To verify these results, Panasonic collaborated with Texcell, a global contract research organization in France that specializes in viral testing. Texcell ran a similar experiment, exposing gauze saturated with a SARS-CoV-2 solution to hydroxyl radicals generated by a nanoe™ X device. The results were consistent with the previous experiment: within 2 hours of exposure, over 99.99% of the novel coronavirus activity was inhibited.
Given the encouraging numbers from these surface tests, Panasonic and Texcell plan to move forward with airborne testing in the coming months. Because SARS-CoV-2 can be transmitted through the air, this follow-up experiment will provide more insight into how our technology might be used to help manage the viruses via indoor air purification. We anticipate that the results will be comparable to surface tests.

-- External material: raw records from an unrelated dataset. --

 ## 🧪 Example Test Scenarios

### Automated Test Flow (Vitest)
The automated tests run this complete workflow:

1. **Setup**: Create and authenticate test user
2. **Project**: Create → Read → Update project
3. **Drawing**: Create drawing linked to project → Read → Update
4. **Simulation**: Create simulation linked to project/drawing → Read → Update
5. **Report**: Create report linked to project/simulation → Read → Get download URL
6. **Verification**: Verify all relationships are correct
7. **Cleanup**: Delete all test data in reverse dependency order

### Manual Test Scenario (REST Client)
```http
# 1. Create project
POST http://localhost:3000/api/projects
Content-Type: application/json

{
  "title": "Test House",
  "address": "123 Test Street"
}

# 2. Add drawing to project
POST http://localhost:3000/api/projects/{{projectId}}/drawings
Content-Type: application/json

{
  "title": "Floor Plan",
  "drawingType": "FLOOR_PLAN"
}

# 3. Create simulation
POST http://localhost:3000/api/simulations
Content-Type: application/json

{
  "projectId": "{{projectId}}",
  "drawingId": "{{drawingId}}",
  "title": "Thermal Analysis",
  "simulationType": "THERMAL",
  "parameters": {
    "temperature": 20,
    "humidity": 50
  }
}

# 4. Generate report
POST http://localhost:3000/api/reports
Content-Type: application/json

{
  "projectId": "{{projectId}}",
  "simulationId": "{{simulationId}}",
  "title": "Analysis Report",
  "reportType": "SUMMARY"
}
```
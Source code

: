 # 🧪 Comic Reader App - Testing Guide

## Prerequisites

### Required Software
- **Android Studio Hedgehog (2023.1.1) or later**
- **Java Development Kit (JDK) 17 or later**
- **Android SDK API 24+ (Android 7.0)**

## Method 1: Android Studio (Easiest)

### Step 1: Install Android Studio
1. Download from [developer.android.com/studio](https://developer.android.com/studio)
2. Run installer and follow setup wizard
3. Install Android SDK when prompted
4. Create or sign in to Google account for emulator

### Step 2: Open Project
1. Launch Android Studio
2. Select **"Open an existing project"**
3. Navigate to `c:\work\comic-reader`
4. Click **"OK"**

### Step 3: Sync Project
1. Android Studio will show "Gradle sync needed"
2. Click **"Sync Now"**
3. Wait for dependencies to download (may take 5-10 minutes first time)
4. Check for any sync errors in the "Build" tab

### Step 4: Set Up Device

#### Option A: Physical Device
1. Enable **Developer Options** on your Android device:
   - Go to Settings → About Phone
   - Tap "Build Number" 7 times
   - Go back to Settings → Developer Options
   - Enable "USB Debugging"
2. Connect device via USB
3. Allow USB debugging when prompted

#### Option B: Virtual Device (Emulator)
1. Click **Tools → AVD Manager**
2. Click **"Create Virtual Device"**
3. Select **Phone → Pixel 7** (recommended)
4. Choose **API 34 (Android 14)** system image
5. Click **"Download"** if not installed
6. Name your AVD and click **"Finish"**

The future of indoor air quality
In the wake of Covid-19, people are beginning to recognize that air quality is a crucial pillar of health. Given how much time we spend inside, we should demand nothing less than clean, healthy indoor air. By creating healthier indoor environments, we can reduce our exposure not just to viruses, but to a multitude of indoor pollutants – thereby improving both personal and public health.